Data model and terms

Certify and Increase Opportunity.
Be
Govt. Certified Apache Cassandra Professional

Cassandra is essentially a hybrid between a key-value and a row-oriented (or tabular) database.

A column family resembles a table in an RDBMS. Column families contain rows and columns. Each row is uniquely identified by a row key. Each row has multiple columns, each of which has a name, value, and a timestamp. Unlike a table in an RDBMS, different rows in the same column family do not have to share the same set of columns, and a column may be added to one or multiple rows at any time.

Each key in Cassandra corresponds to a value which is an object. Each key has values as columns, and columns are grouped together into sets called column families. Also, each column family can be grouped in super column families.

Thus, each key identifies a row of a variable number of elements. These column families could be considered then as tables. A table in Cassandra is a distributed multi dimensional map indexed by a key.

Furthermore, applications can specify the sort order of columns within a Super Column or Simple Column family.

Cassandra’s data model is a partitioned row store with tunable consistency. Rows are organized into tables; the first component of a table’s primary key is the partition key; within a partition, rows are clustered by the remaining columns of the key. Other columns may be indexed separately from the primary key.

Tables may be created, dropped, and altered at runtime without blocking updates and queries.

Cassandra does not support joins or subqueries, except for batch analysis via Hadoop. Rather, Cassandra emphasizes denormalization through features like collections.

Data model details
On the surface, Cassandra’s data model seems to be quite relational. With this in mind, diving deeper into ColumnFamilies, SuperColumns and the likes, will make Cassandra look like an unfinished RDBMS, lacking features like JOINS and most rich-query capabilities.

To understand why databases like Cassandra, HBase and BigTable (I’ll call them DSS, Distributed Storage Services, from now on) were designed the way they are, we’ll first have to understand what they were built to be used for.

DSS were designed to handle enormous amounts of data, stored in billions of rows on large clusters. Relational databases incorporate a lot of things that make it hard to efficiently distribute them over multiple machines. DSS simply remove some or all of these ties. No operations are allowed, that require scanning extensive parts of the dataset, meaning no JOINS or rich-queries.

There are only two ways to query, by key or by key-range. The reason DSS keep their data model to the bare minimum is the fact, that a single table is far easier to distribute over multiple machines, than several, normalized relations or graphs.
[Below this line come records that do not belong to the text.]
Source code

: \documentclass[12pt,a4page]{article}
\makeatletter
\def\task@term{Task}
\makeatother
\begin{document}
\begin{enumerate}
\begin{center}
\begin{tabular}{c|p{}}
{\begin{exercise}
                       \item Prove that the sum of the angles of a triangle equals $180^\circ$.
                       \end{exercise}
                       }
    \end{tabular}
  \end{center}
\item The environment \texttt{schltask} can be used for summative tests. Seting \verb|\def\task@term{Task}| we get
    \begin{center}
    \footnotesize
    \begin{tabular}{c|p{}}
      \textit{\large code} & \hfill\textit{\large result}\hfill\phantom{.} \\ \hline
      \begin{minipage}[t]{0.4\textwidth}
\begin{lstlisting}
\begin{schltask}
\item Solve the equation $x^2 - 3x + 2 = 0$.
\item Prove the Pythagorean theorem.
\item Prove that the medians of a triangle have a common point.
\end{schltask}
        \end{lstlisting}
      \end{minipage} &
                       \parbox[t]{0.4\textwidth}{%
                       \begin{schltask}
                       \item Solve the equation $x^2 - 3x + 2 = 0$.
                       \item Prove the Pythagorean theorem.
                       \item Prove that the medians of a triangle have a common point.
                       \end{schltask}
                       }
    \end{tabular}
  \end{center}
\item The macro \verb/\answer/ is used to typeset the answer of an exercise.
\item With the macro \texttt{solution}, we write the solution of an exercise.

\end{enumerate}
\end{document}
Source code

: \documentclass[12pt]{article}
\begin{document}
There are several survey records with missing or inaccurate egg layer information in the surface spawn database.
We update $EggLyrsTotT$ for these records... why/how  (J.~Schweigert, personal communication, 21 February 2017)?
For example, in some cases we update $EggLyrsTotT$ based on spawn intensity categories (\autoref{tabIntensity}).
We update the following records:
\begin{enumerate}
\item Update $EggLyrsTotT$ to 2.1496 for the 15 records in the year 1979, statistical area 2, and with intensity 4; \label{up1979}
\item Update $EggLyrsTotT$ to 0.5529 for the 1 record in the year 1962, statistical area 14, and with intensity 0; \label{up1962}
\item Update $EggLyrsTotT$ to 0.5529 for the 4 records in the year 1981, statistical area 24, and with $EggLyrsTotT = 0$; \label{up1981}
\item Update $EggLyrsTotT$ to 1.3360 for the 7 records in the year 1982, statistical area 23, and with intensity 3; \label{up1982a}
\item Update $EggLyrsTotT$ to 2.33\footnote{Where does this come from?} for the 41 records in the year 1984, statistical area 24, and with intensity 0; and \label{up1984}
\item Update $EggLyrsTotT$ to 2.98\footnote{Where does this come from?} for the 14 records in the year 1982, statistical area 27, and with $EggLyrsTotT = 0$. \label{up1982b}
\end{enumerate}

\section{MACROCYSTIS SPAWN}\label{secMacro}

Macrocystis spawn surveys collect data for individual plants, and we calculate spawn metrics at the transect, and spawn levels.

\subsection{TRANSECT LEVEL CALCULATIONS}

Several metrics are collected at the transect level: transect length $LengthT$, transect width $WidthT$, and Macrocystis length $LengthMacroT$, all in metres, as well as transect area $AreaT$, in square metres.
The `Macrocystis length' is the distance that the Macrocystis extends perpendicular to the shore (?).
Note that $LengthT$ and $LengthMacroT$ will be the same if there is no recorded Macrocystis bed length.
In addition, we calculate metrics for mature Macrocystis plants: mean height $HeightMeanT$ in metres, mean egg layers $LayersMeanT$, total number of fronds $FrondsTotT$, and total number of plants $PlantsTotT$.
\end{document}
Think of the ColumnFamily model as a (distributed Hash-)Map with up to three dimensions. The two-dimensional setup consists of just a ColumnFamily with some columns in it, “some” meaning a couple of billion if you so wish. So a ColumnFamily is just a map of columns.

I have yet to figure out why, but it seems as if all these terms are just names for different dimensions of a map. A three-dimensional Cassandra “table” would be achieved by putting SuperColumns into a ColumnFamily, thus making it a SuperColumnFamily (please hold back any cries of astonishment), a map of a map of columns.

In this setup, the SuperColumnFamily would represent the highest dimension and the SuperColumn would represent the two remaining dimensions, taking the place of the ColumnFamily in the previous example. This multi-dimensional map contains columns, triplets consisting of a name, a value and a timestamp.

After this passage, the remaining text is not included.